_About this exercise_. Work through the data below line by line and say how many lines hold "include"; give only the number.
►
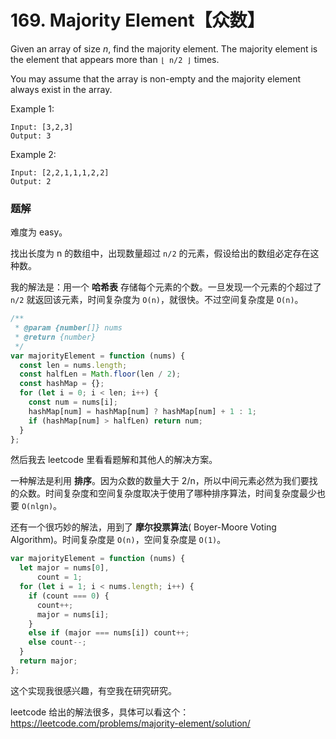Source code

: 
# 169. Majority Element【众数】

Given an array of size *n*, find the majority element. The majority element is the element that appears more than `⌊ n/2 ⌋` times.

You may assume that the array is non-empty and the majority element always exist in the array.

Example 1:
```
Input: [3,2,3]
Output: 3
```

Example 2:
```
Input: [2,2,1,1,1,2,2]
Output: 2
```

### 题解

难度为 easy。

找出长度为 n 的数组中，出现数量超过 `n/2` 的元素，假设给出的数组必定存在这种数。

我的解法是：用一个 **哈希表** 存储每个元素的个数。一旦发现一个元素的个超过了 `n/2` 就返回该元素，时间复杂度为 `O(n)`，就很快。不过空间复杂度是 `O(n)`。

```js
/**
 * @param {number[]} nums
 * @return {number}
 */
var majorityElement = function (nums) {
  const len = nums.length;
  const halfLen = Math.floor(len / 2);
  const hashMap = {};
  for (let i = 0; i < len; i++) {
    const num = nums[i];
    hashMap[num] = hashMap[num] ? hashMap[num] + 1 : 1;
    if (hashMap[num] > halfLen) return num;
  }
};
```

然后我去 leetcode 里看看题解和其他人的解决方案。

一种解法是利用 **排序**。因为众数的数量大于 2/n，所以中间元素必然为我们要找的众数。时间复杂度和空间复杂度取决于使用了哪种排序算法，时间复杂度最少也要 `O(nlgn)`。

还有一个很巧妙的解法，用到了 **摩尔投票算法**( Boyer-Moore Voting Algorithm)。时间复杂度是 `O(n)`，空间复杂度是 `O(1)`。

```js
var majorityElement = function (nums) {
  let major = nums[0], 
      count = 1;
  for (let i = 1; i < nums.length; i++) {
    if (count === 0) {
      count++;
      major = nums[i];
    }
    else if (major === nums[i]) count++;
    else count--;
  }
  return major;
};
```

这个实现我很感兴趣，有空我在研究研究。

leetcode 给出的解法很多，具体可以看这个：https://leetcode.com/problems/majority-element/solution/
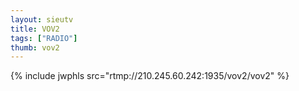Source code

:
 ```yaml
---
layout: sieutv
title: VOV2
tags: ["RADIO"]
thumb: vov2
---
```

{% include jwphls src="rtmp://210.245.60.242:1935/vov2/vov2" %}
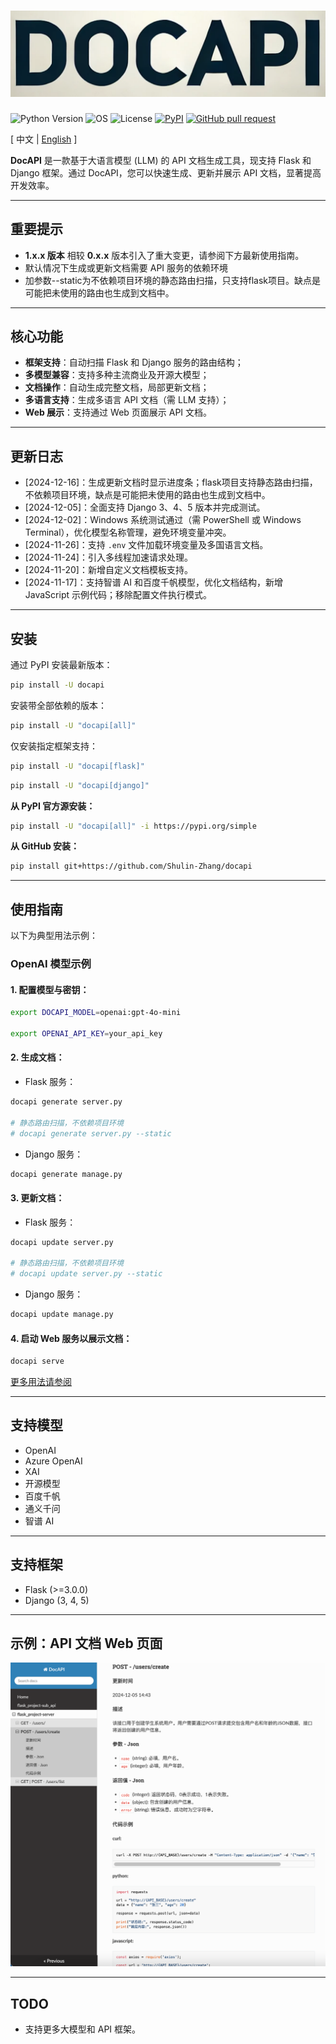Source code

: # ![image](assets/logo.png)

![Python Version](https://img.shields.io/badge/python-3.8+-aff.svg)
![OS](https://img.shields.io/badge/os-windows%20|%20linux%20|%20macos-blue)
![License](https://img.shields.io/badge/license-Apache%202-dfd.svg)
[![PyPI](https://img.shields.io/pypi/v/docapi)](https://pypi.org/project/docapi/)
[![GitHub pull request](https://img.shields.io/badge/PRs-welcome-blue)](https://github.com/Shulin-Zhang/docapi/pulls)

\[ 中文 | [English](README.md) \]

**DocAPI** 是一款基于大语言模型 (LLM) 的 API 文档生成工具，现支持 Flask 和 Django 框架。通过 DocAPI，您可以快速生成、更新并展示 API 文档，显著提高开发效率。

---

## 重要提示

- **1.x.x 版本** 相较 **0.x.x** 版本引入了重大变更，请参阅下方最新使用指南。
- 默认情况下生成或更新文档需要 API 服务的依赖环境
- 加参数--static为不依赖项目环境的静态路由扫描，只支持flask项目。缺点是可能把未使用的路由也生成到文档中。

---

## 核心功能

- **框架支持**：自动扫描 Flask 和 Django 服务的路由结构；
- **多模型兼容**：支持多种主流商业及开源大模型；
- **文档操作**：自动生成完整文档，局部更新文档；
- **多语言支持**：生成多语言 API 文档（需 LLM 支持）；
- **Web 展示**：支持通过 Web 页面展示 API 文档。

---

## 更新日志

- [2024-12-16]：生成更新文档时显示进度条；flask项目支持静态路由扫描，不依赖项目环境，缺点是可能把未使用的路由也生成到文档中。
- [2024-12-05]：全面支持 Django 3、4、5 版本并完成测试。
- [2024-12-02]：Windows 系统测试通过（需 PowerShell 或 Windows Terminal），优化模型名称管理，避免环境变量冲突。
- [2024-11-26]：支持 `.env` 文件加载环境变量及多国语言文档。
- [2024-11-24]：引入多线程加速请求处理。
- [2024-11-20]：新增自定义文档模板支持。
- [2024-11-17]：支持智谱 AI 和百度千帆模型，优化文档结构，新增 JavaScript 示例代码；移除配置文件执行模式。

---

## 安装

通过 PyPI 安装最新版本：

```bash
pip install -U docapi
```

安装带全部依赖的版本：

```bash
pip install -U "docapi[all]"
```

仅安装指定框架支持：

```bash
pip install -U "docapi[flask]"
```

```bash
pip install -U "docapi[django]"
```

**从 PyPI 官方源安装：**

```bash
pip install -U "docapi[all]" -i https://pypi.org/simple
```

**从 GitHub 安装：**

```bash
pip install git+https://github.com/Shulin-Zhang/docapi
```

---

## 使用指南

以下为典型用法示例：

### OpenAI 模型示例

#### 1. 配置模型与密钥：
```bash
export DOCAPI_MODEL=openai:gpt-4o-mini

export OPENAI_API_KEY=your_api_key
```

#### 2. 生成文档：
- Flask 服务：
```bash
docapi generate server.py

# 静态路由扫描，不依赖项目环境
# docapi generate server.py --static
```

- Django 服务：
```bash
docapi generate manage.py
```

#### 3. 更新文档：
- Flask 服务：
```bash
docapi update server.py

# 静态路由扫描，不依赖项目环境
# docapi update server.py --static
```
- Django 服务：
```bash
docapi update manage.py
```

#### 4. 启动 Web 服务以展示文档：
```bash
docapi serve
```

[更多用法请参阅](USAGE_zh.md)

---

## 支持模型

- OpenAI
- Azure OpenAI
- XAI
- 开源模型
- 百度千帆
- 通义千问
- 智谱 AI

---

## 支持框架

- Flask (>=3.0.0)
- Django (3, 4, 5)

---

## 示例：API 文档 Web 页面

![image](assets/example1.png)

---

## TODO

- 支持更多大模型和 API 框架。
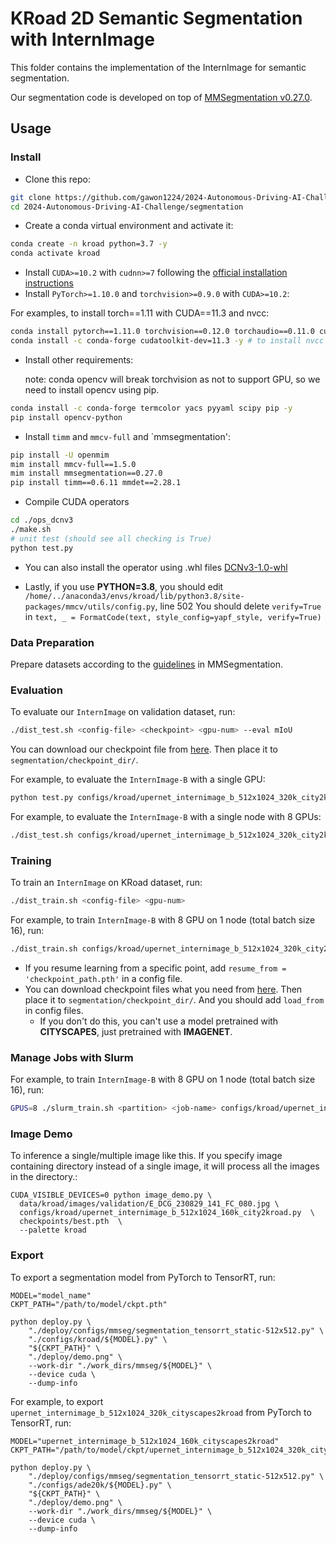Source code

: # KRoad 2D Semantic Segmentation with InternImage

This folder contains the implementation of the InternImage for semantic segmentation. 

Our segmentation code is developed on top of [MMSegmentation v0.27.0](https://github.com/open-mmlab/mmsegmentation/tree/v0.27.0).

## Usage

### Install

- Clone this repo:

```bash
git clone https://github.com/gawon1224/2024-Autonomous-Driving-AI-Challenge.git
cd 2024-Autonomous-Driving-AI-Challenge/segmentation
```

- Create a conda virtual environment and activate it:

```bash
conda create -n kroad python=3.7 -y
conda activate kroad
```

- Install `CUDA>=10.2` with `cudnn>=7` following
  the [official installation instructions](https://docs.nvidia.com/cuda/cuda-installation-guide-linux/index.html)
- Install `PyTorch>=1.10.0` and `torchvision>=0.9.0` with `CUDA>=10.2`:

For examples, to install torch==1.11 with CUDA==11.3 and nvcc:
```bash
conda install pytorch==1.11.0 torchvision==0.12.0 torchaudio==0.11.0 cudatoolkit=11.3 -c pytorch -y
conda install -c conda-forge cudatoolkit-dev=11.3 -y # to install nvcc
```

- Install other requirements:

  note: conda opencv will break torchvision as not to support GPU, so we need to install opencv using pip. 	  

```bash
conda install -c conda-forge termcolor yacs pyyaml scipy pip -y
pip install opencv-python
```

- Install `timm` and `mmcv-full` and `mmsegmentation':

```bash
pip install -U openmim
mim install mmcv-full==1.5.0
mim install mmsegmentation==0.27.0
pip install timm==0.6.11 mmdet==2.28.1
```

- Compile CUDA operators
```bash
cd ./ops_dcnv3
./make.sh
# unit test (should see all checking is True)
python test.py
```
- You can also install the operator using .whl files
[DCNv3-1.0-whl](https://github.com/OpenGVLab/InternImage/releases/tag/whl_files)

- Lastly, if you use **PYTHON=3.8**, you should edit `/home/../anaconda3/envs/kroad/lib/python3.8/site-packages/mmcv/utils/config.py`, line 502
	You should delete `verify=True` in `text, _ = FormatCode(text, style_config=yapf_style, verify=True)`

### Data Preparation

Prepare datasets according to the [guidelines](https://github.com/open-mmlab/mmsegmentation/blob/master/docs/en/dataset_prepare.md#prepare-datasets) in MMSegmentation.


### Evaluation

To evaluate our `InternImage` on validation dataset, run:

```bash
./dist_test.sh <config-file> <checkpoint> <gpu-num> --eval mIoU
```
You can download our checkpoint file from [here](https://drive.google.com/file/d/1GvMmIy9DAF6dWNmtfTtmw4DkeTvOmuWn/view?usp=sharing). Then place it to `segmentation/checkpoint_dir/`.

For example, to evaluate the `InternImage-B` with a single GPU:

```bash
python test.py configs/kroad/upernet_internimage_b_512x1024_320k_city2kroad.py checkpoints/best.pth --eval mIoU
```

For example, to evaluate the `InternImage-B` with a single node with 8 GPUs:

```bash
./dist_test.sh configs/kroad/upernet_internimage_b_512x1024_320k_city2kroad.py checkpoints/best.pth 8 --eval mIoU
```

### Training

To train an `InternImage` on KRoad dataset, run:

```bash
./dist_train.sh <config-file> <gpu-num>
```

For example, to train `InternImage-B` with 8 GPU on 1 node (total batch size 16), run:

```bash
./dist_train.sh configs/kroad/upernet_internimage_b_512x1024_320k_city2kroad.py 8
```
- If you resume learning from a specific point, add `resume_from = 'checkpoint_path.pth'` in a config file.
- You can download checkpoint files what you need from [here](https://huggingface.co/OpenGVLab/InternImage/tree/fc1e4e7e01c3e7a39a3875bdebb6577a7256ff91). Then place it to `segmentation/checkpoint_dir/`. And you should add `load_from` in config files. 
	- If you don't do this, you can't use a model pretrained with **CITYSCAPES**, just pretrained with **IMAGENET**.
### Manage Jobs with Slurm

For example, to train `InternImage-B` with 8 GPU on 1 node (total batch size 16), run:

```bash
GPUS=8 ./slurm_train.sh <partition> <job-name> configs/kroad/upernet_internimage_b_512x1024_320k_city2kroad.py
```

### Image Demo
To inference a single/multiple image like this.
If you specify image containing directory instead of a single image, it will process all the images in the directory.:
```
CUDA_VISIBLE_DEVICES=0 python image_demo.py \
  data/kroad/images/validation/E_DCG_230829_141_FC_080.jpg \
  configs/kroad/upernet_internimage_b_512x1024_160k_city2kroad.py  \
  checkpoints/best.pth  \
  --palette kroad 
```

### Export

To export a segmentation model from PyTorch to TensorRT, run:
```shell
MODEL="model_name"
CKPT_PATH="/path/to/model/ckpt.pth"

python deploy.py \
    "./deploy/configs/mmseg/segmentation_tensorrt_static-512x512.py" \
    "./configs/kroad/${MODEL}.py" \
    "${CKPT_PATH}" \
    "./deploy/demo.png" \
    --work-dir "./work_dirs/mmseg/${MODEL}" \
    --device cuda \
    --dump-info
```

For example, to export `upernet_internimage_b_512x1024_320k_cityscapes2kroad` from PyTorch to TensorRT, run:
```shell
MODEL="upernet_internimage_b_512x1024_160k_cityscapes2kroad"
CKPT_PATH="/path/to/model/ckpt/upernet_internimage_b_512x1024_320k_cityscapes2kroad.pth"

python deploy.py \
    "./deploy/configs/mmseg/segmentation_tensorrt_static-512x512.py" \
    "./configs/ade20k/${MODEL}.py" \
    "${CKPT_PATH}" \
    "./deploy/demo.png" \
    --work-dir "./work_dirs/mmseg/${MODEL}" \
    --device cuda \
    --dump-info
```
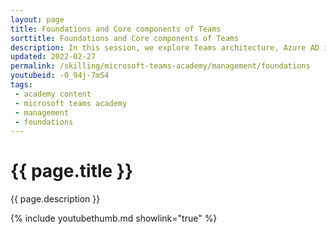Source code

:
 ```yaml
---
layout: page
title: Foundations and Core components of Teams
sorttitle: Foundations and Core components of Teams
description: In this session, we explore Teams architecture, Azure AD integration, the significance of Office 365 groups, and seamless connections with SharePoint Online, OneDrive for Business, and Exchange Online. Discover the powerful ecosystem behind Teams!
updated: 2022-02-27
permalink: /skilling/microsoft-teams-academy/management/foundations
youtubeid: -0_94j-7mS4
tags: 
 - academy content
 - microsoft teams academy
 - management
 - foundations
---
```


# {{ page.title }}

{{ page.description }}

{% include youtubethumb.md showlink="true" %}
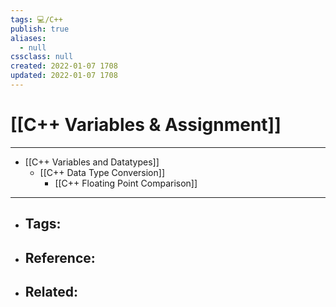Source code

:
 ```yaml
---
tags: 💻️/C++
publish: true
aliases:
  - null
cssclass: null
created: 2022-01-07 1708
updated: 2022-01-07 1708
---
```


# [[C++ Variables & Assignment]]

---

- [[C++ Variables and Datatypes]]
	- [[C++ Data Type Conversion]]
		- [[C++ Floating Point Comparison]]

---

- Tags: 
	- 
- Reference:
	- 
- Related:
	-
◄
_Answer to this task_. 2